HOLD YOUR HEAD UP HIGH, JJ ! It all begins with TUMMY TIME
Dr Paul Hauck says,
'' Hold your head up high, and you will be calm, confident and assertive, whatever happens to you ''.
JJ's finally managed to hold his head up without wobbling it ! Hurrah ! He did it ! ( of course, thanks to daddy's training- TUMMY TIME ! ). Now he realises that he can see so much from that point of view. It just amazes him ! So, don't stop, never give up, hold your head high and reach the top.
I admit I was unaware. Who knew head lifting required such consideration? According to the Northwest Arkansas Times, it says....
Me, I thought babies innately learned how to lift their heads on their way to crawling the way babies have done for centuries. No, no, fellow unaware people. The rate at which infants conquer head lifting and begin scooching their diaper-clad behinds across the floor is now a source of concern.
But don't fret. A solution exists, because we fix stuff that ain't broke all the time. The answer to delayed head lifting is tummy time, which The Associated Press calls the "latest infant-stimulation craze" this side of obsessive-compulsive parents incapable of contemplating that things really will progress without their intervention.
As the AP reports, parent-and-baby programs from run-of-the-mill public schools to impossibly chic and obscenely expensive, big-city private schools are "adding tummy activities to their curricula." Yes -- curricula. For babies but a few months out of the womb. Progress is so stimulating.
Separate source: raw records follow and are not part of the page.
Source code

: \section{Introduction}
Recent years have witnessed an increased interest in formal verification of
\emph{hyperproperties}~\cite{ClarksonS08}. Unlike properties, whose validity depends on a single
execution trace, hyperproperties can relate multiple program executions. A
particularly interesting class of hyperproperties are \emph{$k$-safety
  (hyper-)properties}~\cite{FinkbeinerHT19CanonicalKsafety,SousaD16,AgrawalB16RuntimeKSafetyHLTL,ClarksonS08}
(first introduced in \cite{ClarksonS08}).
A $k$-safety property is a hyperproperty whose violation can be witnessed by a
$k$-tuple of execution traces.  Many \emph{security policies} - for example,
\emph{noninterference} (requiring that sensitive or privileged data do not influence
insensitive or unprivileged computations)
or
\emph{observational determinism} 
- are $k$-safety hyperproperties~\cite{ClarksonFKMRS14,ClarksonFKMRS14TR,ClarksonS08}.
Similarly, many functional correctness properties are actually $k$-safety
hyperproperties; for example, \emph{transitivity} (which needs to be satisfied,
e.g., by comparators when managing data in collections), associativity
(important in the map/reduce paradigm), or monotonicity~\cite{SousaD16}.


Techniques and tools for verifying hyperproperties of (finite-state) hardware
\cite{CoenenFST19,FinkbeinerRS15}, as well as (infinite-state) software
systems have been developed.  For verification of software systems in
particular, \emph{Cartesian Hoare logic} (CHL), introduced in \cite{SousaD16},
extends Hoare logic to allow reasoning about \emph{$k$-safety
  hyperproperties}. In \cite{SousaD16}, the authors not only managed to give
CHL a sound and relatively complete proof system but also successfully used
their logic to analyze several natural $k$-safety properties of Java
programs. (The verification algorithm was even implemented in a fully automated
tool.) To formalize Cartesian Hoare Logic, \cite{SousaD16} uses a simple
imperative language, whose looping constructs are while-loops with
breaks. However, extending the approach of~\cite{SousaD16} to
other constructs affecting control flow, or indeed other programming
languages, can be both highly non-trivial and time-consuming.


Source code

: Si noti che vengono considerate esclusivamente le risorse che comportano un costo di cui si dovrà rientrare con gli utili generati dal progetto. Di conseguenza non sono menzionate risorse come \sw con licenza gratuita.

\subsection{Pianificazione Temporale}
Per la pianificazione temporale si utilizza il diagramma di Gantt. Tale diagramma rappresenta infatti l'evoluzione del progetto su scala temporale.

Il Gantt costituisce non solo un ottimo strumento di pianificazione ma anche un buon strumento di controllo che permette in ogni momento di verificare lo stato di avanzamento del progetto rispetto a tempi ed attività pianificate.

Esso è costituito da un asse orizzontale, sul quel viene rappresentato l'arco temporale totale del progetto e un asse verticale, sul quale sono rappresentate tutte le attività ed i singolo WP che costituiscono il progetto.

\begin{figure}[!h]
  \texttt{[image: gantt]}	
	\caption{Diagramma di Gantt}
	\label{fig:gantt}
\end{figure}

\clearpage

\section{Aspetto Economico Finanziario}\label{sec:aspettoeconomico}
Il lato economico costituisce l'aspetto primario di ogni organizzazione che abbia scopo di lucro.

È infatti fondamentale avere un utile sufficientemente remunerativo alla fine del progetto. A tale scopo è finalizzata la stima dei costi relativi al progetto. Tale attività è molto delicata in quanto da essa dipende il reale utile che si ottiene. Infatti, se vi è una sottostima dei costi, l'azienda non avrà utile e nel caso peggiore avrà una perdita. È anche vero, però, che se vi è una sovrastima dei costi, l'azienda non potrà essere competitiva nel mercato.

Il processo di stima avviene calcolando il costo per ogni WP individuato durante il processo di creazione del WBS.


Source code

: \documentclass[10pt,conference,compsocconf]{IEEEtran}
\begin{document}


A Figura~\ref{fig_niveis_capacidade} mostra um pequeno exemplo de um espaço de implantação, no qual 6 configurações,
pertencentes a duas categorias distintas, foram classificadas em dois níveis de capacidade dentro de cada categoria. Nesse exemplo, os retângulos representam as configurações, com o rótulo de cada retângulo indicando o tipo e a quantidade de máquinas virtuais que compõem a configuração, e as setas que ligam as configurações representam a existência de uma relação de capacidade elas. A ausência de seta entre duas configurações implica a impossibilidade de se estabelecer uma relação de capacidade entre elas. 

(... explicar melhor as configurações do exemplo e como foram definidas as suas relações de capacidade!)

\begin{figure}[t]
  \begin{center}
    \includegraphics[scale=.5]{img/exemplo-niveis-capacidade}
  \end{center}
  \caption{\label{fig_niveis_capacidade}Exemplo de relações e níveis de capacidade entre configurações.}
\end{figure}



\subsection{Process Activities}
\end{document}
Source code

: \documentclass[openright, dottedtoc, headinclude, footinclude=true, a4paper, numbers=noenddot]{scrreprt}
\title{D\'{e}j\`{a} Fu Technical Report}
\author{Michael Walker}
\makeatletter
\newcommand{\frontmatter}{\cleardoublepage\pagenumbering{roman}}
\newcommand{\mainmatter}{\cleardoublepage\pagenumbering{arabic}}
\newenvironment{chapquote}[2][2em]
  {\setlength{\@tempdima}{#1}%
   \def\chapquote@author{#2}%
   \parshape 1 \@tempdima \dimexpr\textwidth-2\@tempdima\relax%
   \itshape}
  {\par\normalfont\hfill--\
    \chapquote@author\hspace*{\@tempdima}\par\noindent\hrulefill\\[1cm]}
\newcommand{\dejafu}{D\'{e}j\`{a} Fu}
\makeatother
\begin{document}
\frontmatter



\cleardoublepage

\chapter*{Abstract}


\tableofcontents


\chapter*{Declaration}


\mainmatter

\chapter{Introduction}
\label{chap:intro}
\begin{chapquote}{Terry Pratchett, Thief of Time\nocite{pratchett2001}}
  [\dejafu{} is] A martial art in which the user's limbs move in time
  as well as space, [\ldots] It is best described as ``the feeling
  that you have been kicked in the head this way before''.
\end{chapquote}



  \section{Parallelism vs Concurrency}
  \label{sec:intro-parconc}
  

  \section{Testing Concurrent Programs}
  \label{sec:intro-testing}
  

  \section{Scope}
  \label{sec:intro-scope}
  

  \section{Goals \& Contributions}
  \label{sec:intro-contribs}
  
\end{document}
Tummy time apparently stems from a shift in how babies are supposed to sleep. After years of being told to put infants on their stomachs, parents are now advised to lay babies on their backs in order to decrease the risk of Sudden Infant Death Syndrome. Studies indicate that that risk has fallen with the revised sleeping-position directive, but parents are worried because some babies might now be slower to develop the head lifting that leads to crawling.
Which leads to walking. Which leads to talking. Which leads to memorizing multiplication tables and the first foreign language by 2.8 years. Which leads to introductory karate and ballet and piano lessons by 4.3 years. Which leads to honor roll in kindergarten at 5.5 years and then the best science project ever and student government and a semester abroad and band and gymnastics and, and, and -- right up to admittance into the most selective schools by 17.1, maybe 16.8 for early-admittance achievers.
So, you see, head lifting must, absolutely, no-doubt-about-it occur on time. Schedules to keep and goals to achieve, people. Experts recommend several sessions of tummy time per day. Except there's a problem. Some babies don't like all this tummy attention. They squirm, they shriek, they scream. They downright protest. Doesn't matter how many attempts mom makes at tummy time or how dutifully she times each session. One suspects babies instinctively know that which their parents can't grasp because, well, where would they fit in -- that most non-tummy-time infants will catch up on all development skills by 18 months. Now it's tummy time, next it'll be some in utero must-do and then it'll be some pre-conception gotta-do, because, honestly, who wants a normal child who progresses at his own rate.